> AIM OF THE TASK
Give the listing again in full and exactly, apart from its pictures.
[DATA TO USE — start]
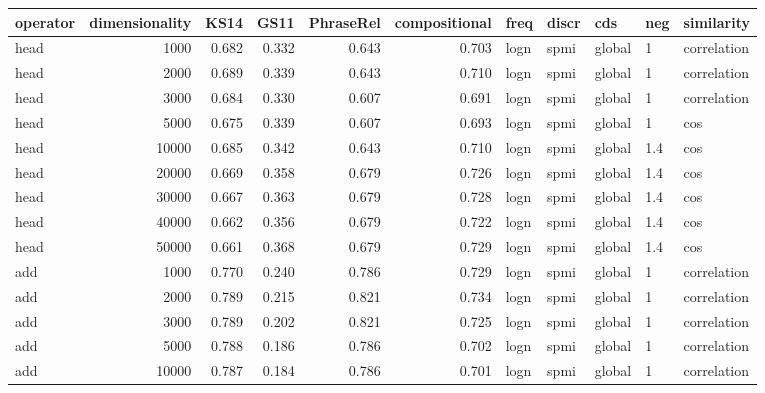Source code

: \begin{tabular}{lrrrrrlllll}
\toprule
operator &  dimensionality &   KS14 &   GS11 &  PhraseRel &  compositional &  freq &  discr &     cds &  neg &     similarity \\
\midrule
    head &            1000 &  0.682 &  0.332 &      0.643 &          0.703 &  logn &   spmi &  global &    1 &    correlation \\
    head &            2000 &  0.689 &  0.339 &      0.643 &          0.710 &  logn &   spmi &  global &    1 &    correlation \\
    head &            3000 &  0.684 &  0.330 &      0.607 &          0.691 &  logn &   spmi &  global &    1 &    correlation \\
    head &            5000 &  0.675 &  0.339 &      0.607 &          0.693 &  logn &   spmi &  global &    1 &            cos \\
    head &           10000 &  0.685 &  0.342 &      0.643 &          0.710 &  logn &   spmi &  global &  1.4 &            cos \\
    head &           20000 &  0.669 &  0.358 &      0.679 &          0.726 &  logn &   spmi &  global &  1.4 &            cos \\
    head &           30000 &  0.667 &  0.363 &      0.679 &          0.728 &  logn &   spmi &  global &  1.4 &            cos \\
    head &           40000 &  0.662 &  0.356 &      0.679 &          0.722 &  logn &   spmi &  global &  1.4 &            cos \\
    head &           50000 &  0.661 &  0.368 &      0.679 &          0.729 &  logn &   spmi &  global &  1.4 &            cos \\
     add &            1000 &  0.770 &  0.240 &      0.786 &          0.729 &  logn &   spmi &  global &    1 &    correlation \\
     add &            2000 &  0.789 &  0.215 &      0.821 &          0.734 &  logn &   spmi &  global &    1 &    correlation \\
     add &            3000 &  0.789 &  0.202 &      0.821 &          0.725 &  logn &   spmi &  global &    1 &    correlation \\
     add &            5000 &  0.788 &  0.186 &      0.786 &          0.702 &  logn &   spmi &  global &    1 &    correlation \\
     add &           10000 &  0.787 &  0.184 &      0.786 &          0.701 &  logn &   spmi &  global &    1 &    correlation \\

\end{tabular}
[DATA TO USE — finish]
> SOLUTION TO THE EXERCISE
Source code

: \begin{tabular}{lrrrrrlllll}
\toprule
operator &  dimensionality &   KS14 &   GS11 &  PhraseRel &  compositional &  freq &  discr &     cds &  neg &     similarity \\
\midrule
    head &            1000 &  0.682 &  0.332 &      0.643 &          0.703 &  logn &   spmi &  global &    1 &    correlation \\
    head &            2000 &  0.689 &  0.339 &      0.643 &          0.710 &  logn &   spmi &  global &    1 &    correlation \\
    head &            3000 &  0.684 &  0.330 &      0.607 &          0.691 &  logn &   spmi &  global &    1 &    correlation \\
    head &            5000 &  0.675 &  0.339 &      0.607 &          0.693 &  logn &   spmi &  global &    1 &            cos \\
    head &           10000 &  0.685 &  0.342 &      0.643 &          0.710 &  logn &   spmi &  global &  1.4 &            cos \\
    head &           20000 &  0.669 &  0.358 &      0.679 &          0.726 &  logn &   spmi &  global &  1.4 &            cos \\
    head &           30000 &  0.667 &  0.363 &      0.679 &          0.728 &  logn &   spmi &  global &  1.4 &            cos \\
    head &           40000 &  0.662 &  0.356 &      0.679 &          0.722 &  logn &   spmi &  global &  1.4 &            cos \\
    head &           50000 &  0.661 &  0.368 &      0.679 &          0.729 &  logn &   spmi &  global &  1.4 &            cos \\
     add &            1000 &  0.770 &  0.240 &      0.786 &          0.729 &  logn &   spmi &  global &    1 &    correlation \\
     add &            2000 &  0.789 &  0.215 &      0.821 &          0.734 &  logn &   spmi &  global &    1 &    correlation \\
     add &            3000 &  0.789 &  0.202 &      0.821 &          0.725 &  logn &   spmi &  global &    1 &    correlation \\
     add &            5000 &  0.788 &  0.186 &      0.786 &          0.702 &  logn &   spmi &  global &    1 &    correlation \\
     add &           10000 &  0.787 &  0.184 &      0.786 &          0.701 &  logn &   spmi &  global &    1 &    correlation \\

\end{tabular}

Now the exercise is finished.